Activity:
Copy each line of the data that has "ycombinator" in it.

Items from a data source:

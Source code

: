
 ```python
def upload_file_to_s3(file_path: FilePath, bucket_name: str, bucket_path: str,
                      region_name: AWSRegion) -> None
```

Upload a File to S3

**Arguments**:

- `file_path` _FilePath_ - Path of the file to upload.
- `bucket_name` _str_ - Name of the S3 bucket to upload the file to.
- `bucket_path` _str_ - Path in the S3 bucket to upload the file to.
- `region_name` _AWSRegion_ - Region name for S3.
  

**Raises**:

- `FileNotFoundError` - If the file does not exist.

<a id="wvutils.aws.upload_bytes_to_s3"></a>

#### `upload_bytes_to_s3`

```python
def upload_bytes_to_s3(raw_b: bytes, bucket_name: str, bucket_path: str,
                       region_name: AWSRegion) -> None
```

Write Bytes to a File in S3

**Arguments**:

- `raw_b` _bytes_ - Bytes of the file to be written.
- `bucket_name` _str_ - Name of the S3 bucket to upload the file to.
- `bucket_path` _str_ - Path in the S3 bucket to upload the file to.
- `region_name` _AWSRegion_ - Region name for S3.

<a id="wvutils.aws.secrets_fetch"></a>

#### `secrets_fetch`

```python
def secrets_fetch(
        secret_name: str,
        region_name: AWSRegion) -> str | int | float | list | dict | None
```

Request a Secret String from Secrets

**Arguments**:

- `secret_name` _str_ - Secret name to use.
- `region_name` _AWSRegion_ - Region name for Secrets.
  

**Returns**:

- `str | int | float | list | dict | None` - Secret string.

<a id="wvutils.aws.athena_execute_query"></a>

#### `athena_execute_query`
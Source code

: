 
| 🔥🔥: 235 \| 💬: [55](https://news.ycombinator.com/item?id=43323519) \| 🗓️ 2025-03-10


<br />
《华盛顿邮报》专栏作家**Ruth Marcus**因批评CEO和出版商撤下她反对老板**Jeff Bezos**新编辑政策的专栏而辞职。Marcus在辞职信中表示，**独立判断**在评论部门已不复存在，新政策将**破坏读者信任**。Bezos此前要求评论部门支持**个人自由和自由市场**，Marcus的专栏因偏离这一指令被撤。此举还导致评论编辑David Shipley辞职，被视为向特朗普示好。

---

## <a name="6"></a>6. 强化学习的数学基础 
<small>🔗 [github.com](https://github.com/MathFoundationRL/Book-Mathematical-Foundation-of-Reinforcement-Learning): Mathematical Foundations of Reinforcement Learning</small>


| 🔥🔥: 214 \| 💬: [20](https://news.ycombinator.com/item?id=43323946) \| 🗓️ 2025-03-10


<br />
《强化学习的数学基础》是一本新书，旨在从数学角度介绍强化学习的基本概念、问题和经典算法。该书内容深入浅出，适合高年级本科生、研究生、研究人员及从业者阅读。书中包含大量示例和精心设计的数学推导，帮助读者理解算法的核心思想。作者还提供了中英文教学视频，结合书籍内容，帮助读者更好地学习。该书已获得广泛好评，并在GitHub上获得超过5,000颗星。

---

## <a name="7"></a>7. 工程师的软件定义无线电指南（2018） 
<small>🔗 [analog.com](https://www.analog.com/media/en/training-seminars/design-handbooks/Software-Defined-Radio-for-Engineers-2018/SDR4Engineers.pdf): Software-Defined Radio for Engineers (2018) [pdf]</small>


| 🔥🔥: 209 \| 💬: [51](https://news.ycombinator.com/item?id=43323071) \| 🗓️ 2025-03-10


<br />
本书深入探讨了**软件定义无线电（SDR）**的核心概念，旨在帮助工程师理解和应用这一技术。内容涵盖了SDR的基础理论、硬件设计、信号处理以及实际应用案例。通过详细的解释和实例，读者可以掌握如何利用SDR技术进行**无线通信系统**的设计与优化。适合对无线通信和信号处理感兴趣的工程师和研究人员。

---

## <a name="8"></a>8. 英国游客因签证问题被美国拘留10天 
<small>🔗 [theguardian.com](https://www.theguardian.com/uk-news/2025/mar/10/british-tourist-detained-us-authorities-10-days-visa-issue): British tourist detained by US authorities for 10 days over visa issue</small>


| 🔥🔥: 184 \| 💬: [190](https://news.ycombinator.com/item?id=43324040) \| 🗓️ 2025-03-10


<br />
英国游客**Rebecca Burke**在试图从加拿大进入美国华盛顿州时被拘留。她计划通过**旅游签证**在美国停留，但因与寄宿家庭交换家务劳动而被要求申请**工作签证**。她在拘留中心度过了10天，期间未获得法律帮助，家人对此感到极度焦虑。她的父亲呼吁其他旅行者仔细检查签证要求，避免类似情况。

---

Exercise response:
| 🔥🔥: 235 \| 💬: [55](https://news.ycombinator.com/item?id=43323519) \| 🗓️ 2025-03-10
| 🔥🔥: 214 \| 💬: [20](https://news.ycombinator.com/item?id=43323946) \| 🗓️ 2025-03-10
| 🔥🔥: 209 \| 💬: [51](https://news.ycombinator.com/item?id=43323071) \| 🗓️ 2025-03-10
| 🔥🔥: 184 \| 💬: [190](https://news.ycombinator.com/item?id=43324040) \| 🗓️ 2025-03-10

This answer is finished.